What needs to be done
Starting at the top line and ending at the bottom one, repeat the entries exactly and drop every picture.

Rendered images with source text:
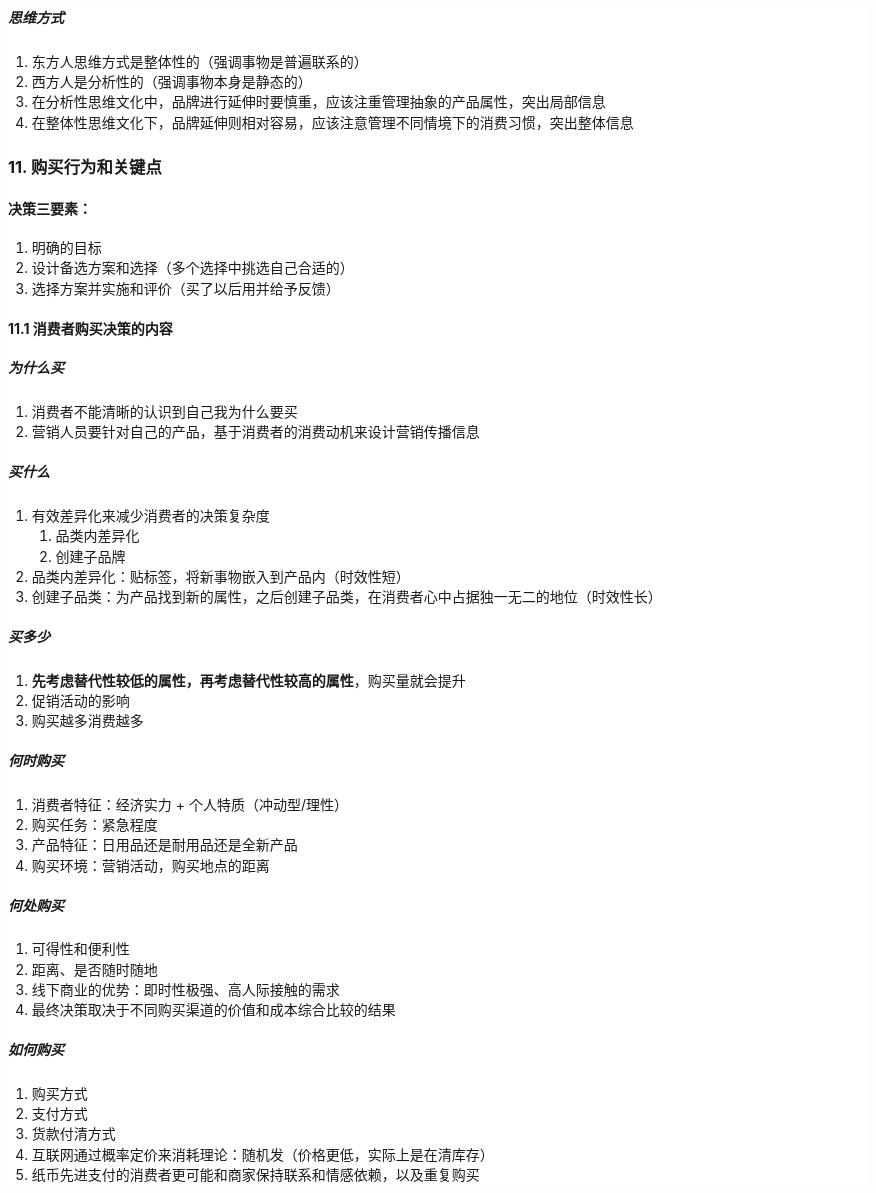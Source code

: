 ##### 思维方式

1. 东方人思维方式是整体性的（强调事物是普遍联系的）
2. 西方人是分析性的（强调事物本身是静态的）
3. 在分析性思维文化中，品牌进行延伸时要慎重，应该注重管理抽象的产品属性，突出局部信息
4. 在整体性思维文化下，品牌延伸则相对容易，应该注意管理不同情境下的消费习惯，突出整体信息


### 11. 购买行为和关键点

#### 决策三要素：
1. 明确的目标
2. 设计备选方案和选择（多个选择中挑选自己合适的）
3. 选择方案并实施和评价（买了以后用并给予反馈）

#### 11.1 消费者购买决策的内容

##### 为什么买

1. 消费者不能清晰的认识到自己我为什么要买
2. 营销人员要针对自己的产品，基于消费者的消费动机来设计营销传播信息

##### 买什么

1. 有效差异化来减少消费者的决策复杂度
   1. 品类内差异化
   2. 创建子品牌
2. 品类内差异化：贴标签，将新事物嵌入到产品内（时效性短）
3. 创建子品类：为产品找到新的属性，之后创建子品类，在消费者心中占据独一无二的地位（时效性长）

##### 买多少

1. **先考虑替代性较低的属性，再考虑替代性较高的属性**，购买量就会提升
2. 促销活动的影响
3. 购买越多消费越多

##### 何时购买

1. 消费者特征：经济实力 + 个人特质（冲动型/理性）
2. 购买任务：紧急程度
3. 产品特征：日用品还是耐用品还是全新产品
4. 购买环境：营销活动，购买地点的距离

##### 何处购买

1. 可得性和便利性
2. 距离、是否随时随地
3. 线下商业的优势：即时性极强、高人际接触的需求
4. 最终决策取决于不同购买渠道的价值和成本综合比较的结果

##### 如何购买

1. 购买方式
2. 支付方式
3. 货款付清方式
4. 互联网通过概率定价来消耗理论：随机发（价格更低，实际上是在清库存）
5. 纸币先进支付的消费者更可能和商家保持联系和情感依赖，以及重复购买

Response
Source code

: ##### 思维方式

1. 东方人思维方式是整体性的（强调事物是普遍联系的）
2. 西方人是分析性的（强调事物本身是静态的）
3. 在分析性思维文化中，品牌进行延伸时要慎重，应该注重管理抽象的产品属性，突出局部信息
4. 在整体性思维文化下，品牌延伸则相对容易，应该注意管理不同情境下的消费习惯，突出整体信息


### 11. 购买行为和关键点

#### 决策三要素：
1. 明确的目标
2. 设计备选方案和选择（多个选择中挑选自己合适的）
3. 选择方案并实施和评价（买了以后用并给予反馈）

#### 11.1 消费者购买决策的内容

##### 为什么买

1. 消费者不能清晰的认识到自己我为什么要买
2. 营销人员要针对自己的产品，基于消费者的消费动机来设计营销传播信息

##### 买什么

1. 有效差异化来减少消费者的决策复杂度
   1. 品类内差异化
   2. 创建子品牌
2. 品类内差异化：贴标签，将新事物嵌入到产品内（时效性短）
3. 创建子品类：为产品找到新的属性，之后创建子品类，在消费者心中占据独一无二的地位（时效性长）

##### 买多少

1. **先考虑替代性较低的属性，再考虑替代性较高的属性**，购买量就会提升
2. 促销活动的影响
3. 购买越多消费越多

##### 何时购买

1. 消费者特征：经济实力 + 个人特质（冲动型/理性）
2. 购买任务：紧急程度
3. 产品特征：日用品还是耐用品还是全新产品
4. 购买环境：营销活动，购买地点的距离

##### 何处购买

1. 可得性和便利性
2. 距离、是否随时随地
3. 线下商业的优势：即时性极强、高人际接触的需求
4. 最终决策取决于不同购买渠道的价值和成本综合比较的结果

##### 如何购买

1. 购买方式
2. 支付方式
3. 货款付清方式
4. 互联网通过概率定价来消耗理论：随机发（价格更低，实际上是在清库存）
5. 纸币先进支付的消费者更可能和商家保持联系和情感依赖，以及重复购买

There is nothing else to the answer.